We humans have a tendency to yearn for the light, for the coming of spring, and for the more visible phase of growth that all things express in coming to be. In our love for what we can see with our eyes we sometimes lose patience for, and interest in, the world of darkness that nurtures and protects the seeds, bulbs, and babies of the world for such an important part of their life cycles. It is a perilous and mysterious phase of growth, and one that we have little control over, and perhaps that is why we don’t celebrate it with quite the same passion as we do the lighter and brighter phases of life. Nevertheless, we ourselves endure similar periods of developing in the darkness throughout our lives.



Meditating on the image of a bulb, a seed, or an embryo, can bring us into alignment with the side of our own natures that is like the earth in winter—seemingly asleep but busily attending to details of growth that create the pattern for the children, flowers, and creative expressions to come. Touching down on this place in ourselves, we may feel at once peaceful and activated, utterly still and yet fully creative, quietly in tune with the dark and mysterious beginnings of life."



this is the second winter that it was winter in just about name only. no snow days. yesterday we did have a late opening for freezing rain, but it was almost like a mercy late opening. i read the above article a couple of days ago and it felt like me. i haven't had a chance to go dormant, and i am the dormant type. this may have contributed to why i am not able to be creative, and haven't been since last february. two winters in a row...

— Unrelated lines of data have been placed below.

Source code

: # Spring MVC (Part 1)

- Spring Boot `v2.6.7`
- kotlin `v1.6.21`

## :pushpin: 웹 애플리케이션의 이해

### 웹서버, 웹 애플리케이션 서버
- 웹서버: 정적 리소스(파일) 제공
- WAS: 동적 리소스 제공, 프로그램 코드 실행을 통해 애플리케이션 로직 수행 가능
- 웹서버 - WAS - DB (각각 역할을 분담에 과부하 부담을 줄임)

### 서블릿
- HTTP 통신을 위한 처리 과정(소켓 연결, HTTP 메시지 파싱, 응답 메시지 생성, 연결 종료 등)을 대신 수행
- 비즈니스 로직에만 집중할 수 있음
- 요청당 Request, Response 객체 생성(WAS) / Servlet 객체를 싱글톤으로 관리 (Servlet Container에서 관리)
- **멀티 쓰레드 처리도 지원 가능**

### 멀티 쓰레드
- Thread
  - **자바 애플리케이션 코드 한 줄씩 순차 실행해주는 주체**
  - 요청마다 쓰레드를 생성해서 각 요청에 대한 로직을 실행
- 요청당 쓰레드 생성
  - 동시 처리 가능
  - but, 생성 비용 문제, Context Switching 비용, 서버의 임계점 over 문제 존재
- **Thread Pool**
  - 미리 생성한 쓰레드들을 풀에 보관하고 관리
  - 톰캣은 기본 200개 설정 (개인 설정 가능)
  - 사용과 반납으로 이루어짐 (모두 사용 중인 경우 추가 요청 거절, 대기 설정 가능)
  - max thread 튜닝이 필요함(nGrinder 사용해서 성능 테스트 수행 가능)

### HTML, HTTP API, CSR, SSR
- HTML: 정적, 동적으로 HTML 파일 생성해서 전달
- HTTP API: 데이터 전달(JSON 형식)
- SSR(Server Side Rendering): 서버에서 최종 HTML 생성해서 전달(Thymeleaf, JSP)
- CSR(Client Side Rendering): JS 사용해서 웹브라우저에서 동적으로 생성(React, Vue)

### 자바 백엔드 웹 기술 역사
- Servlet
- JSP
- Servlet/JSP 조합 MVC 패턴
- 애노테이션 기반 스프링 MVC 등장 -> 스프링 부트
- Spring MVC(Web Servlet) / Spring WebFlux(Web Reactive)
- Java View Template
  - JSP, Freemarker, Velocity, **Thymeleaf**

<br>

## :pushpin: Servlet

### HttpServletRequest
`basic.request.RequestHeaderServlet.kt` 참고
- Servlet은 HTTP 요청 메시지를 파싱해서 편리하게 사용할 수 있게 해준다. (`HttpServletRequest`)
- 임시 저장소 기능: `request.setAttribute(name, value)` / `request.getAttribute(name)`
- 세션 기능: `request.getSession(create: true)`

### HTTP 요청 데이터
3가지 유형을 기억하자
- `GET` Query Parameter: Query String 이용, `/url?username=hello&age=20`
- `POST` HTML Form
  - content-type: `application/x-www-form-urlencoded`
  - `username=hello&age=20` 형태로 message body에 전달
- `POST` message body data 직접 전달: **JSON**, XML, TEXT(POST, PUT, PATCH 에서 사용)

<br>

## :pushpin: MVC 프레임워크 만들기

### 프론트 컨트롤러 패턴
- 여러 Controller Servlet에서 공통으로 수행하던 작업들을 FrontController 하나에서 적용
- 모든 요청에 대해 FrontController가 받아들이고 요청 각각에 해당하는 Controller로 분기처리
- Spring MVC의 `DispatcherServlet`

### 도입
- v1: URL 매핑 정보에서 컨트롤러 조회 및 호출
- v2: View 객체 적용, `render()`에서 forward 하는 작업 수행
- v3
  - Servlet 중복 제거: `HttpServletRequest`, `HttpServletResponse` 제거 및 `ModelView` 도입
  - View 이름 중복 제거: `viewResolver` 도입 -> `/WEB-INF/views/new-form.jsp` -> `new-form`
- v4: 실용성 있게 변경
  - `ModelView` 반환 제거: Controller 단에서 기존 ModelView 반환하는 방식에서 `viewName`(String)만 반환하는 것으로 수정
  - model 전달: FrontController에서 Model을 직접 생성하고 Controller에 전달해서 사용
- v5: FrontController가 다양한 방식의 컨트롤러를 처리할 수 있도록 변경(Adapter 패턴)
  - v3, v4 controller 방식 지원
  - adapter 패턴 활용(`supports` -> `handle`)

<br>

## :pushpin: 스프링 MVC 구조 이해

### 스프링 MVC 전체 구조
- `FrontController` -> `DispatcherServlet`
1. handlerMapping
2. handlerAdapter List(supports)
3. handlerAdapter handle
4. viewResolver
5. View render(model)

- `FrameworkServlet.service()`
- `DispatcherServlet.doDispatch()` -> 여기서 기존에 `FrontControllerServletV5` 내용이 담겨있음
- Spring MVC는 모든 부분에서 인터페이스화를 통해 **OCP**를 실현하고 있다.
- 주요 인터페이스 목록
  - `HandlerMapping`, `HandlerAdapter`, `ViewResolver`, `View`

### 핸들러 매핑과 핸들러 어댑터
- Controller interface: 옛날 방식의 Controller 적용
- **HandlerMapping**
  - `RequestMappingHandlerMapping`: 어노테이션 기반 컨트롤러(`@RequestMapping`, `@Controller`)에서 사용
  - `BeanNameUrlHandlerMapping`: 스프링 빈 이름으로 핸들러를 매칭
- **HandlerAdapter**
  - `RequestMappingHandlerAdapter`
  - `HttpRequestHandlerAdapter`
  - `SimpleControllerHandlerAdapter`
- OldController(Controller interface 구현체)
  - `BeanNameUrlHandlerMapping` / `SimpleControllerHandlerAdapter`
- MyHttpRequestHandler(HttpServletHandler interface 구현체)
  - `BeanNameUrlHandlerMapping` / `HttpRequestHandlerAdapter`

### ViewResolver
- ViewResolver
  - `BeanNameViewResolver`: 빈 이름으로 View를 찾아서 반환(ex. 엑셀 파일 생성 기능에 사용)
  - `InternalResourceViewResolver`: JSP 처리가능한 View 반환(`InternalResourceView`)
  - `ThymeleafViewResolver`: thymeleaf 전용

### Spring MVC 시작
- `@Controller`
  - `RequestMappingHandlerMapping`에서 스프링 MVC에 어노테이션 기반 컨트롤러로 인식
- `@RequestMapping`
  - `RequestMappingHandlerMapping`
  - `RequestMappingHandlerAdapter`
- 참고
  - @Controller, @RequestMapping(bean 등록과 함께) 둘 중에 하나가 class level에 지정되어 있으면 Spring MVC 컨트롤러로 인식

Saturday, February 9, 2008

saturday, february, in shorts...

nothing is normal anymore, is it?
we had an 80 degree day this week...in the beginning of february. i am becoming despondent at the thought that i might not see anymore snow or cold weather. the 10 day forecast isn't promising, and omar is not speaking.
basketball is coming to a close. next week is the last of the regular season games. the team won last night at lee davis, and austin did well. mom and dad came up to see him play. it was an awful game in terms of officiating. horrid, horrid calls. austin fouled out, the last one on an illegal pic. hard to believe. he scored 2 points, but he played with a lot of fervor. his harem of LD girls came over to see me in the stands (they didn't come when we were at atlee, and i think that was because i had amy, the girlfriend, with me. amy was not there last night.) i ended up standing in the stands with the students and it got hairy towards the end. but we won, and i owe the team pizza after practice on monday as promised.
i am restless and bored right now and want to go out, but really have no where i have to be. i don't need to spend money, but i could go to the store. however, my back has been a major issue this week, and today i am hurting all over and stiff. good things: back is better, had good chinese last night, LD lost and austin was fine; had a good visit with the parents;
nothing earthshaking going on. life is good for the most part.